The port announced last summer that it will build a $300 million container terminal for NYK Line, a Tokyo-based shipping line, on the Blair Waterway. To do so, it will need to rebuild the Totem Ocean Trailer Express facility farther down the waterway, and build infrastructure, including a rail yard, on the peninsula.
The total cost of developing the peninsula will exceed $800 million, Farrell has said.
That figure is included in the $953 million worth of capital projects the port plans to embark on in the next five years. The projects include developing the east side of the Blair, as well as environmental projects, road and rail infrastructure, security enhancements and design work for the South Sound Logistics Center.
Port Commission President Dick Marzano said that through the development, the port aims to stick to its standard of making sure that its net revenue can cover the port’s annual debt service twice.
“One thing that’s important is that we’ll maintain that 2.0 debt coverage throughout this growth,” Marzano said.
He said unforeseen events could come up and require the port to go below that.
Though the port’s tax rate will likely stay the same (the commission hasn’t publicly discussed decreasing or increasing it) the amount the port collects from the tax continues to grow with the increasing property values and new construction. The port collects $18.6 cents per $1,000 of assessed property value from Pierce County residents.
That will earn $14.6 million for the port this year and an estimated $16.5 million next year.
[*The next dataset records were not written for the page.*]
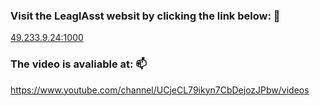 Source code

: ### Visit the LeaglAsst websit by clicking the link below:     👋

[49.233.9.24:1000](49.233.9.24:1000)


### The video is avaliable at:                                  📫
https://www.youtube.com/channel/UCjeCL79ikyn7CbDejozJPbw/videos
<!--
**legalasst/legalasst** is a ✨ _special_ ✨ repository because its `README.md` (this file) appears on your GitHub profile.

Here are some ideas to get you started:

- 🔭 I’m currently working on ...
- 🌱 I’m currently learning ...
- 👯 I’m looking to collaborate on ...
- 🤔 I’m looking for help with ...
- 💬 Ask me about ...
- 📫 How to reach me: ...
- 😄 Pronouns: ...
- ⚡ Fun fact: ...
-->
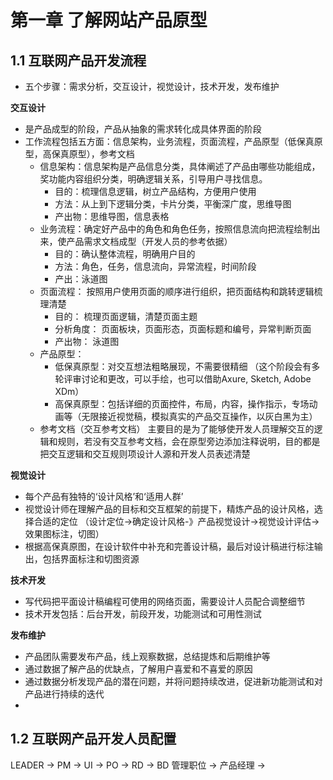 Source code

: # 第一章 了解网站产品原型

## 1.1 互联网产品开发流程
+ 五个步骤：需求分析，交互设计，视觉设计，技术开发，发布维护

**交互设计**
  - 是产品成型的阶段，产品从抽象的需求转化成具体界面的阶段
  - 工作流程包括五方面：信息架构，业务流程，页面流程，产品原型（低保真原型，高保真原型），参考文档
    - 信息架构：信息架构是产品信息分类，具体阐述了产品由哪些功能组成，奖功能内容组织分类，明确逻辑关系，引导用户寻找信息。
      - 目的：梳理信息逻辑，树立产品结构，方便用户使用
      - 方法：从上到下逻辑分类，卡片分类，平衡深广度，思维导图
      - 产出物：思维导图，信息表格
    - 业务流程：确定好产品中的角色和角色任务，按照信息流向把流程绘制出来，使产品需求文档成型（开发人员的参考依据）
      - 目的：确认整体流程，明确用户目的
      - 方法：角色，任务，信息流向，异常流程，时间阶段
      - 产出：泳道图
    - 页面流程： 按照用户使用页面的顺序进行组织，把页面结构和跳转逻辑梳理清楚
      - 目的： 梳理页面逻辑，清楚页面主题
      - 分析角度： 页面板块，页面形态，页面标题和编号，异常判断页面
      - 产出物： 泳道图
    - 产品原型： 
      - 低保真原型：对交互想法粗略展现，不需要很精细 （这个阶段会有多轮评审讨论和更改，可以手绘，也可以借助Axure, Sketch, Adobe XDm）
      - 高保真原型：包括详细的页面控件，布局，内容，操作指示，专场动画等（无限接近视觉稿，模拟真实的产品交互操作，以灰白黑为主）
    - 参考文档（交互参考文档）
      主要目的是为了能够使开发人员理解交互的逻辑和规则，若没有交互参考文档，会在原型旁边添加注释说明，目的都是把交互逻辑和交互规则项设计人源和开发人员表述清楚
       
**视觉设计**
  - 每个产品有独特的‘设计风格’和‘适用人群’
  - 视觉设计师在理解产品的目标和交互框架的前提下，精炼产品的设计风格，选择合适的定位 （设计定位->确定设计风格-》产品视觉设计->视觉设计评估->效果图标注，切图）
  - 根据高保真原图，在设计软件中补充和完善设计稿，最后对设计稿进行标注输出，包括界面标注和切图资源

**技术开发** 
  - 写代码把平面设计稿编程可使用的网络页面，需要设计人员配合调整细节
  - 技术开发包括：后台开发，前段开发，功能测试和可用性测试
 
 **发布维护**
  - 产品团队需要发布产品，线上观察数据，总结提炼和后期维护等
  - 通过数据了解产品的优缺点，了解用户喜爱和不喜爱的原因
  - 通过数据分析发现产品的潜在问题，并将问题持续改进，促进新功能测试和对产品进行持续的迭代
  - 
 ## 1.2 互联网产品开发人员配置
 LEADER -> PM -> UI -> PO -> RD -> BD 
 管理职位 -> 产品经理 -> 
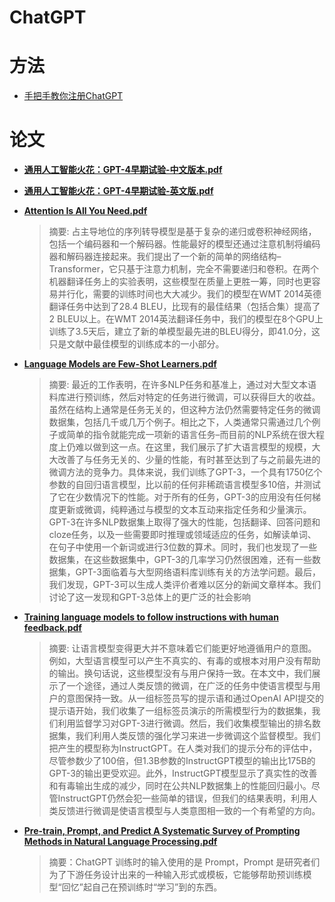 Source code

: # ChatGPT
# 方法

* [手把手教你注册ChatGPT](https://github.com/xxh2000/MyChatGPT/blob/main/%E6%95%99%E7%A8%8B/ChatGPT%E6%B3%A8%E5%86%8C%E6%95%99%E7%A8%8B.pdf)

# 论文

* [**通用人工智能火花：GPT-4早期试验-中文版本.pdf**](https://github.com/xxh2000/MyChatGPT/blob/main/pdf/%E9%80%9A%E7%94%A8%E4%BA%BA%E5%B7%A5%E6%99%BA%E8%83%BD%E7%81%AB%E8%8A%B1%EF%BC%9AGPT-4%E6%97%A9%E6%9C%9F%E8%AF%95%E9%AA%8C-%E4%B8%AD%E6%96%87%E7%89%88%E6%9C%AC.pdf)

* [**通用人工智能火花：GPT-4早期试验-英文版.pdf**](https://github.com/xxh2000/MyChatGPT/blob/main/pdf/%E9%80%9A%E7%94%A8%E4%BA%BA%E5%B7%A5%E6%99%BA%E8%83%BD%E7%81%AB%E8%8A%B1%EF%BC%9AGPT-4%E6%97%A9%E6%9C%9F%E8%AF%95%E9%AA%8C-%E8%8B%B1%E6%96%87%E7%89%88.pdf)

* [**Attention Is All You Need.pdf**](https://github.com/xxh2000/MyChatGPT/blob/main/pdf/Attention%20Is%20All%20You%20Need.pdf)

  > 摘要: 占主导地位的序列转导模型是基于复杂的递归或卷积神经网络，包括一个编码器和一个解码器。性能最好的模型还通过注意机制将编码器和解码器连接起来。我们提出了一个新的简单的网络结构–Transformer，它只基于注意力机制，完全不需要递归和卷积。在两个机器翻译任务上的实验表明，这些模型在质量上更胜一筹，同时也更容易并行化，需要的训练时间也大大减少。我们的模型在WMT 2014英德翻译任务中达到了28.4 BLEU，比现有的最佳结果（包括合集）提高了2 BLEU以上。在WMT 2014英法翻译任务中，我们的模型在8个GPU上训练了3.5天后，建立了新的单模型最先进的BLEU得分，即41.0分，这只是文献中最佳模型的训练成本的一小部分。

* [**Language Models are Few-Shot Learners.pdf**](https://github.com/xxh2000/MyChatGPT/blob/main/pdf/Language%20Models%20are%20Few-Shot%20Learners.pdf)

  > 摘要: 最近的工作表明，在许多NLP任务和基准上，通过对大型文本语料库进行预训练，然后对特定的任务进行微调，可以获得巨大的收益。虽然在结构上通常是任务无关的，但这种方法仍然需要特定任务的微调数据集，包括几千或几万个例子。相比之下，人类通常只需通过几个例子或简单的指令就能完成一项新的语言任务–而目前的NLP系统在很大程度上仍难以做到这一点。在这里，我们展示了扩大语言模型的规模，大大改善了与任务无关的、少量的性能，有时甚至达到了与之前最先进的微调方法的竞争力。具体来说，我们训练了GPT-3，一个具有1750亿个参数的自回归语言模型，比以前的任何非稀疏语言模型多10倍，并测试了它在少数情况下的性能。对于所有的任务，GPT-3的应用没有任何梯度更新或微调，纯粹通过与模型的文本互动来指定任务和少量演示。GPT-3在许多NLP数据集上取得了强大的性能，包括翻译、回答问题和cloze任务，以及一些需要即时推理或领域适应的任务，如解读单词、在句子中使用一个新词或进行3位数的算术。同时，我们也发现了一些数据集，在这些数据集中，GPT-3的几率学习仍然很困难，还有一些数据集，GPT-3面临着与大型网络语料库训练有关的方法学问题。最后，我们发现，GPT-3可以生成人类评价者难以区分的新闻文章样本。我们讨论了这一发现和GPT-3总体上的更广泛的社会影响

* [**Training language models to follow instructions with human feedback.pdf**](https://github.com/xxh2000/MyChatGPT/blob/main/pdf/Training%20language%20models%20to%20follow%20instructions%20with%20human%20feedback.pdf)

  > 摘要: 让语言模型变得更大并不意味着它们能更好地遵循用户的意图。例如，大型语言模型可以产生不真实的、有毒的或根本对用户没有帮助的输出。换句话说，这些模型没有与用户保持一致。在本文中，我们展示了一个途径，通过人类反馈的微调，在广泛的任务中使语言模型与用户的意图保持一致。从一组标签员写的提示语和通过OpenAI API提交的提示语开始，我们收集了一组标签员演示的所需模型行为的数据集，我们利用监督学习对GPT-3进行微调。然后，我们收集模型输出的排名数据集，我们利用人类反馈的强化学习来进一步微调这个监督模型。我们把产生的模型称为InstructGPT。在人类对我们的提示分布的评估中，尽管参数少了100倍，但1.3B参数的InstructGPT模型的输出比175B的GPT-3的输出更受欢迎。此外，InstructGPT模型显示了真实性的改善和有毒输出生成的减少，同时在公共NLP数据集上的性能回归最小。尽管InstructGPT仍然会犯一些简单的错误，但我们的结果表明，利用人类反馈进行微调是使语言模型与人类意图相一致的一个有希望的方向。

* [**Pre-train, Prompt, and Predict A Systematic Survey of Prompting Methods in Natural Language Processing.pdf**](https://github.com/xxh2000/MyChatGPT/blob/main/pdf/Pre-train%2C%20Prompt%2C%20and%20Predict%20A%20Systematic%20Survey%20of%20Prompting%20Methods%20in%20Natural%20Language%20Processing.pdf)

  > 摘要：ChatGPT 训练时的输入使用的是 Prompt，Prompt 是研究者们为了下游任务设计出来的一种输入形式或模板，它能够帮助预训练模型“回忆”起自己在预训练时“学习”到的东西。

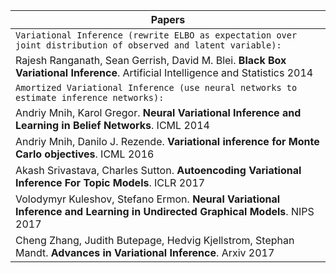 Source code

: | Papers |
|-----------------|
| `Variational Inference (rewrite ELBO as expectation over joint distribution of observed and latent variable):` |
| Rajesh Ranganath, Sean Gerrish, David M. Blei. **Black Box Variational Inference**. Artificial Intelligence and Statistics 2014 |
| `Amortized Variational Inference (use neural networks to estimate inference networks):` |
| Andriy Mnih, Karol Gregor. **Neural Variational Inference and Learning in Belief Networks**. ICML 2014 |
| Andriy Mnih, Danilo J. Rezende. **Variational inference for Monte Carlo objectives**. ICML 2016 |
| Akash Srivastava, Charles Sutton. **Autoencoding Variational Inference For Topic Models**. ICLR 2017 |
| Volodymyr Kuleshov, Stefano Ermon. **Neural Variational Inference and Learning in Undirected Graphical Models**. NIPS 2017 |
| Cheng Zhang, Judith Butepage, Hedvig Kjellstrom, Stephan Mandt. **Advances in Variational Inference**. Arxiv 2017 |
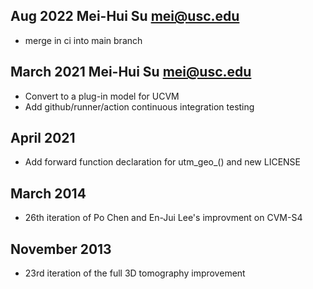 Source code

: ## Aug 2022 Mei-Hui Su <mei@usc.edu>
* merge in ci into main branch

## March 2021 Mei-Hui Su <mei@usc.edu>
* Convert to a plug-in model for UCVM 
* Add github/runner/action continuous integration testing 

## April 2021
* Add forward function declaration for utm_geo_() and new LICENSE

## March 2014
* 26th iteration of Po Chen and En-Jui Lee's improvment on CVM-S4

## November 2013
* 23rd iteration of the full 3D tomography improvement 

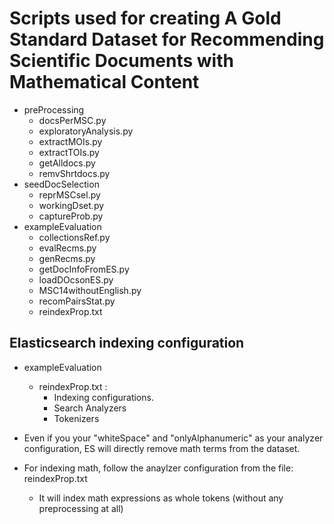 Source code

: # Scripts used for creating A Gold Standard Dataset for Recommending Scientific Documents with Mathematical Content

- preProcessing
	- docsPerMSC.py
	- exploratoryAnalysis.py
	- extractMOIs.py
	- extractTOIs.py
	- getAlldocs.py
	- remvShrtdocs.py
-  seedDocSelection
	- reprMSCsel.py
	- workingDset.py
	- captureProb.py
-  exampleEvaluation
	- collectionsRef.py
	- evalRecms.py
	- genRecms.py
	- getDocInfoFromES.py
	- loadDOcsonES.py
	- MSC14withoutEnglish.py
	- recomPairsStat.py
	- reindexProp.txt


## Elasticsearch indexing configuration

- exampleEvaluation
	- reindexProp.txt : 
		- Indexing configurations.
		- Search Analyzers
		- Tokenizers


- Even if you your "whiteSpace" and "onlyAlphanumeric" as your analyzer configuration, ES will directly remove math terms from the dataset.

- For indexing math, follow the anaylzer configuration from the file: reindexProp.txt
	- It will index math expressions as whole tokens (without any preprocessing at all)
The money is used for capital spending projects, such as environmental cleanups and road improvements, and to pay off the port’s general obligation bonds.
The port’s operations constitute a much larger percentage of its revenue.
But this year the port’s international container business has dipped, as has the revenue that comes with it.
The port earns money from its operations by leasing its land and equipment and by providing the service of lifting containers on and off trains. The number of international containers coming through the port was down 7.4 percent as of September compared with last year.
Farrell said the downturn is due to the mainline railroads – such as BNSF Railway – renegotiating their contracts with the shipping lines and introducing significantly higher rates. In turn, shipping lines calling in the Northwest have rerouted cargo in search of cheaper rates. The port saw the first signs of this last year, when the volume coming through the Pierce County Terminal, which serves Evergreen Line ships, started to slow.
Then, much of the diverted cargo went back through Southern California.
Now, Farrell said, he’s seeing shipping lines moving more containers through Vancouver, British Columbia, where they are then loaded onto Canadian National Railway trains.
The port has revised its revenue estimates down because of the slip from an estimated $102.5 million in revenue to $98.2 million for this year. The port anticipates its revenue in 2008 will be $102.1 million.
The port expects cargo will continue to be rerouted in some form as one by one the shipping lines renew their contracts. But Farrell doesn’t anticipate a permanent loss of business. Port executives are expecting a massive cargo influx in the future as the ports of Los Angeles and Long Beach reach their capacity. When that will happen, no one is sure.
Shipping lines, however, are already planning for the Southern California ports to hit capacity by making inroads in the Pacific Northwest. That includes the NYK Line’s decision to move its operations from Seattle to its own terminal in Tacoma. Existing terminals at the port are also planning to expand.